Some of the Harry Potter and the Sorcerer’s Stone activities you can do with children help them understand and get to know the characters in J. K. Rowling’s series. Here are three activities to choose from:

  • Choose one of the main student characters: Harry, Ron, Hermione, or Draco. Write a letter home from Hogwarts explaining what has happened after any chapter in the book from that character’s point of view. For example, once Harry, Ron, and Hermione are in Gryffindor house, students can pretend to be one of them and write about the train ride and the sorting hat. Students can write a letter at the end of the novel, explaining how he or she defeated Voldemort’s plan.
  • Create a word web display in your classroom or in students’ reading response journals. After reading a section of the novel, children choose a character and put that character’s name in the middle of a word web. Then they think of adjectives, background information, and character traits that are specific to that character. These word webs can help children keep track of the many characters introduced in this first novel.
  • This activity requires students to choose a character at the beginning of the novel and do several activities with this character each time they read a section. Teachers prepare different character activities that students can choose from. These tasks can range from writing a poem about the character, drawing a picture of the character, comparing yourself to the character, and so on. Students complete a task after each reading assignment.

Timeline Events

One of the Harry Potter and the Sorcerer’s Stone activities that works well is making a timeline of events. This timeline will not necessarily follow the chapters in the book. Ask children to start with Harry as a baby and Voldemort’s attack and finish at the end of Harry’s first year at Hogwarts. To make this timeline, students will have to be able to sequence events and choose important events from the plot (which helps with summarizing skills). The easiest way for students to tackle this activity is to keep a list of important events in their reading response journals. When they finish reading the novel, they can put the events in order and write them on a timeline.

Comparing Movie and Book

One fun activity that children like is to compare the Harry Potter and the Sorcerer’s Stone book to the movie. Once students have read the book, then show them the movie. During the movie, students should take notes on what the similarities and differences are from the book. Next, students are in small groups, and they compare notes to make a long list of similarities and differences. They create a visual presentation that can be hung on a bulletin board or in the hallway. Students can make a chart or Venn diagram to share their information.

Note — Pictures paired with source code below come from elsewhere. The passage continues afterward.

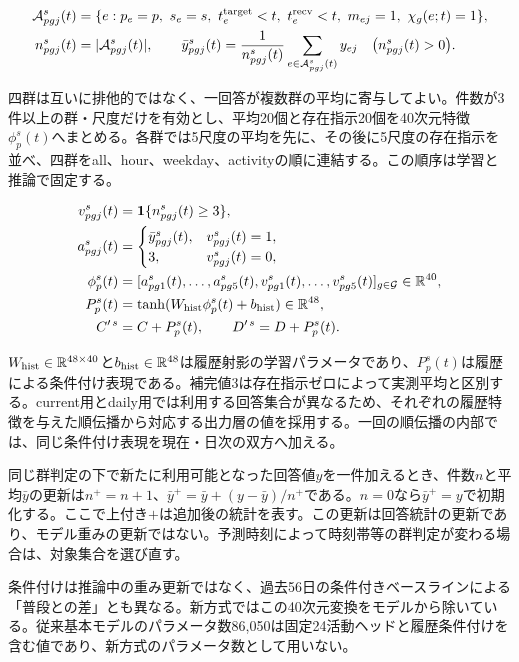 \[
\begin{aligned}
\mathcal A_{pgj}^{s}(t)
&=\{e:p_e=p,\ s_e=s,\ t_e^{\rm target}<t,\
t_e^{\rm recv}<t,\ m_{ej}=1,\ \chi_g(e;t)=1\},\\
n_{pgj}^{s}(t)&=|\mathcal A_{pgj}^{s}(t)|,\qquad
\bar y_{pgj}^{s}(t)=
\frac1{n_{pgj}^{s}(t)}
\sum_{e\in\mathcal A_{pgj}^{s}(t)}y_{ej}
\quad\bigl(n_{pgj}^{s}(t)>0\bigr).
\end{aligned}
\]

四群は互いに排他的ではなく、一回答が複数群の平均に寄与してよい。件数が3件以上の群・尺度だけを有効とし、平均20個と存在指示20個を40次元特徴\(\phi_p^{s}(t)\)へまとめる。各群では5尺度の平均を先に、その後に5尺度の存在指示を並べ、四群をall、hour、weekday、activityの順に連結する。この順序は学習と推論で固定する。

\[
\begin{aligned}
v_{pgj}^{s}(t)&=\mathbf1\{n_{pgj}^{s}(t)\ge3\},\\
a_{pgj}^{s}(t)&=
\begin{cases}
\bar y_{pgj}^{s}(t),&v_{pgj}^{s}(t)=1,\\
3,&v_{pgj}^{s}(t)=0,
\end{cases}\\
\phi_p^{s}(t)&=
[a_{pg1}^{s}(t),\ldots,a_{pg5}^{s}(t),
v_{pg1}^{s}(t),\ldots,v_{pg5}^{s}(t)]_{g\in\mathcal G}
\in\mathbb R^{40},\\
P_p^{s}(t)&=\tanh(W_{\rm hist}\phi_p^{s}(t)+b_{\rm hist})
\in\mathbb R^{48},\\
C'^{\,s}&=C+P_p^{s}(t),\qquad D'^{\,s}=D+P_p^{s}(t).
\end{aligned}
\]

\(W_{\rm hist}\in\mathbb R^{48\times40}\)と\(b_{\rm hist}\in\mathbb R^{48}\)は履歴射影の学習パラメータであり、\(P_p^{s}(t)\)は履歴による条件付け表現である。補完値3は存在指示ゼロによって実測平均と区別する。current用とdaily用では利用する回答集合が異なるため、それぞれの履歴特徴を与えた順伝播から対応する出力層の値を採用する。一回の順伝播の内部では、同じ条件付け表現を現在・日次の双方へ加える。

同じ群判定の下で新たに利用可能となった回答値\(y\)を一件加えるとき、件数\(n\)と平均\(\bar y\)の更新は\(n^+=n+1\)、\(\bar y^+=\bar y+(y-\bar y)/n^+\)である。\(n=0\)なら\(\bar y^+=y\)で初期化する。ここで上付き\(+\)は追加後の統計を表す。この更新は回答統計の更新であり、モデル重みの更新ではない。予測時刻によって時刻帯等の群判定が変わる場合は、対象集合を選び直す。

条件付けは推論中の重み更新ではなく、過去56日の条件付きベースラインによる「普段との差」とも異なる。新方式ではこの40次元変換をモデルから除いている。従来基本モデルのパラメータ数86,050は固定24活動ヘッドと履歴条件付けを含む値であり、新方式のパラメータ数として用いない。


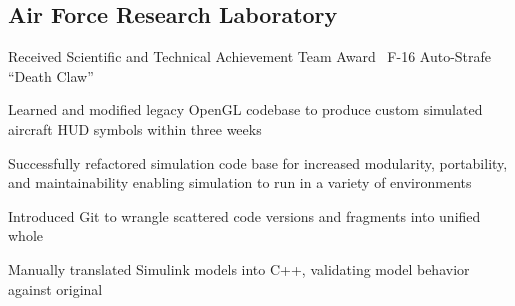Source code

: \documentclass[letterpaper]{deedy-resume}
\newcommand{\experiencespace}{\vspace{2ex}}
\begin{document}
\begin{minipage}[t]{0.70\textwidth}
    \subsection{Air Force Research Laboratory}
    \begin{compactitem}
        \item Received Scientific and Technical Achievement Team Award \textemdash\ F-16 Auto-Strafe ``Death
            Claw''
        \item Learned and modified legacy OpenGL codebase to produce custom simulated aircraft HUD symbols
            within three weeks
        \item Successfully refactored simulation code base for increased modularity, portability, and
            maintainability enabling simulation to run in a variety of environments
        \item Introduced Git to wrangle scattered code versions and fragments into unified whole
        \item Manually translated Simulink models into C++, validating model behavior against original
    \end{compactitem}

    

\end{minipage}
\end{document}
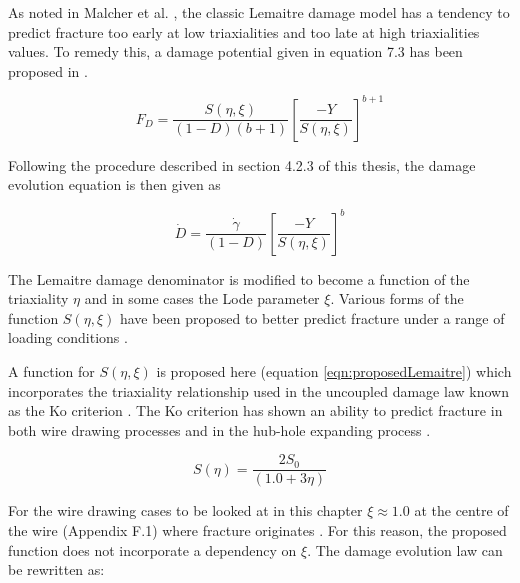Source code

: \documentclass[sn-mathphys,Numbered,draft]{sn-jnl}%
\begin{document}
As noted in Malcher et al. \cite{malcher_improved_2014}, the classic Lemaitre damage model has a tendency to predict fracture too early at low triaxialities and too late at high triaxialities values. To remedy this, a damage potential given in equation 7.3 has been  proposed in \citet{malcher_improved_2014}.

\begin{equation}
	F_{D}=\frac{S(\eta,\xi)}{\left(1-D\right)\left(b+1\right)}\left[\frac{-Y}{S(\eta,\xi)}\right]^{b+1}
\end{equation}

 Following the procedure described in section 4.2.3 of this thesis, the damage evolution equation is then given as

 \begin{equation}
	\dot{D}=\frac{\dot{\gamma}}{\left(1-D\right)}\left[\frac{-Y}{S(\eta,\xi)}\right]^b
\end{equation}

The Lemaitre damage denominator is modified to become a function of the triaxiality $\eta$ and in some cases the Lode parameter $\xi$. Various forms of the function $S(\eta,\xi)$ have been proposed to better predict fracture under a range of loading conditions \cite{ferreira_improved_2022,castro_calibration_2018}. 

A function for $S(\eta,\xi)$ is proposed here (equation \ref{eqn:proposedLemaitre}) which incorporates the triaxiality relationship used in the uncoupled damage law known as the Ko criterion \cite{ko_prediction_2007}. The Ko criterion has shown an ability to predict fracture in both wire drawing processes \cite{roh_process_2021} and in the hub-hole expanding process \cite{ko_prediction_2007}.

\begin{equation}
\label{eqn:proposedLemaitre}
S(\eta)=\frac{2S_0}{\left(1.0+3\eta\right)}
\end{equation}

For the wire drawing cases to be looked at in this chapter $\xi\approx1.0$ at the centre of the wire (Appendix F.1) where fracture originates \cite{roh_process_2021}. For this reason, the proposed function does not incorporate a dependency on $\xi$. The damage evolution law can be rewritten as:


\end{document}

Once students are back together in a whole group, ask them questions such as: Which did you enjoy more? What are the major differences? Why do you think those differences were added to the movie? Why wasn’t every detail of the book shown in the movie? How would you feel if you were J. K. Rowling?

Become a Hogwarts Student

Students will love this activity that goes along with the book. Since Harry is introduced to Hogwarts in this first installment, so are the readers. Let students choose their house, hobbies, and courses of study. Ask students a series of questions to answer in their writing journals that go along with the book. Here are some examples:

  • Which house would you want to be in if you were a Hogwarts student: Gryffindor, Hufflepuff, Ravenclaw, or Slytherin? Explain why you would want to be in the one you chose and what you might say to the sorting hat.
  • Which class would you most enjoy if you were a first year Hogwarts student? Why?
  • Which teacher would you like the best? Which teacher would scare you? Explain why and how you would deal with those two teachers.
  • Would you want to play quidditch? Why or why not? Which position would you want to play?

Once students have answered these questions and made personal comparisons with the novel, they will improve their comprehension of the characters and events in Harry Potter and the Sorcerer’s Stone book.